Não tardou muito e a resposta apareceu na declaração de uma das figuras mais autorizadas no Brasil a falar da (e pela!) comunidade LGBT, nomeadamente o fundador do Grupo Gay da Bahia (GGB), Luiz Mott. Ele defende que “os dados destroem o estereótipo do gay promíscuo”, ao passo em que “mostra uma realidade muito semelhante à união entre os heterossexuais”. Ora, o que fez o antrópologo senão uma interpretação fortemente embasada em parâmetros morais? Ao positivar a experiência da união conjugal e rechaçar a imagem (aquela que deve ser destruída) do gay promíscuo, acabou por “dar um tiro no pé”, e, a partir da enunciação da promiscuidade, sustentou o discurso de uma sociedade que determina minuciosamente os modos pelos quais devem ser geridos os nossos corpos e desejos, sendo a instituição do casamento apenas um – e não menos importante – exemplo.

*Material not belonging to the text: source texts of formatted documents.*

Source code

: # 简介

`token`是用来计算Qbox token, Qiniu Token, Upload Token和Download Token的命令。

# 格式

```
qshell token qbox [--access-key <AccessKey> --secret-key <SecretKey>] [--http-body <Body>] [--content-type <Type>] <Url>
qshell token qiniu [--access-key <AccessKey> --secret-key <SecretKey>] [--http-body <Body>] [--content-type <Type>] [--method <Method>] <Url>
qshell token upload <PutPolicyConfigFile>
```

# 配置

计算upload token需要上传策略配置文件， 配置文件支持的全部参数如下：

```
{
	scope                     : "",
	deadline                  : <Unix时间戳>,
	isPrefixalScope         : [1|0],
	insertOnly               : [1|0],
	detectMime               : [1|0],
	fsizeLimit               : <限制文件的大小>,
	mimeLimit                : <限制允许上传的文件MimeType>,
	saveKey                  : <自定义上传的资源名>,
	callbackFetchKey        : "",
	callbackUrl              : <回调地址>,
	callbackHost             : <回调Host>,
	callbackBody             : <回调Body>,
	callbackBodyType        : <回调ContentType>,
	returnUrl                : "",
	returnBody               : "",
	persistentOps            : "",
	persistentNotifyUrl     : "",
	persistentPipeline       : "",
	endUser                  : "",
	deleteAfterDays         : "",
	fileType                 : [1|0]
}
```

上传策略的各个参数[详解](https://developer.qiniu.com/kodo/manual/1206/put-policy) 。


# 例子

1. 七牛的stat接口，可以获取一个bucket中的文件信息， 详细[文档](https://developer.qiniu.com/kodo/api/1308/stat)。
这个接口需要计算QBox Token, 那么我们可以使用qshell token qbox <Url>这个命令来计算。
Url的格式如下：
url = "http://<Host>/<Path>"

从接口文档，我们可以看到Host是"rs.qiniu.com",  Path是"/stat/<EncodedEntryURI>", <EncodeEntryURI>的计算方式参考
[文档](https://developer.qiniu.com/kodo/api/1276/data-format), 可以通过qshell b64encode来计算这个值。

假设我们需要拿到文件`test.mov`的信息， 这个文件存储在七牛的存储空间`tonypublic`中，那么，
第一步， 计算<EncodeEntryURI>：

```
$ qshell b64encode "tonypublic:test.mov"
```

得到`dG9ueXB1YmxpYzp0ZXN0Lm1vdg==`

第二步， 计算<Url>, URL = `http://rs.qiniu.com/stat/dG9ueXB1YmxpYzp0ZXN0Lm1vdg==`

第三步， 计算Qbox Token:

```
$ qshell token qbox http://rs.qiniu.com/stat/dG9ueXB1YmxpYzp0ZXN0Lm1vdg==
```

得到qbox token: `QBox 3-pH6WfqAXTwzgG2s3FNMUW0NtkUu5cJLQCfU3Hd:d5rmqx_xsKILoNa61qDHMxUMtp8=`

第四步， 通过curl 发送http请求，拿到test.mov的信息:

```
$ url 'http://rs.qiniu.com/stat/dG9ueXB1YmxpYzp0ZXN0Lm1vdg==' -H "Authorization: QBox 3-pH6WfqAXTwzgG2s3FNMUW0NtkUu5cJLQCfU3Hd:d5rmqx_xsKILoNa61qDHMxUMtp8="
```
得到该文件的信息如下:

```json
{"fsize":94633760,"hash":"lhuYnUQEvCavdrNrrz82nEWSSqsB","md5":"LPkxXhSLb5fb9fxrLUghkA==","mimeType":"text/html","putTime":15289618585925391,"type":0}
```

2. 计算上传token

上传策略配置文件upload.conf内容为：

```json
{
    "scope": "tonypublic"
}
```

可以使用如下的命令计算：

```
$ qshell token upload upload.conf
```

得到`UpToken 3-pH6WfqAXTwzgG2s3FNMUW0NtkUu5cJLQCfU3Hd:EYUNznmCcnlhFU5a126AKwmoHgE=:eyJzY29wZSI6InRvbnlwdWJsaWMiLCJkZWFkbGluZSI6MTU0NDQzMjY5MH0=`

Quando o decano do Movimento LGBT do país poderia utilizar-se da posição privilegiada para desconstruir certos preceitos morais, que aliás servem de fundamentos para a própria homofobia, ele optou por dizer que o estereótipo do gay promíscuo nos envergonha, que somos tão normais quanto os heterossexuais. Façamos um exercício e pensemos por um momento quem são os mais vulneráveis a homicídios homofóbicos no Brasil. Por um acaso seriam aqueles que vivem em união estável? O que quero com isso dizer é que vivemos já numa sociedade em que a não assimilação pode custar-nos a vida, e portanto devemos estar atentos às estratégias discursivas com que julgamos combater o preconceito.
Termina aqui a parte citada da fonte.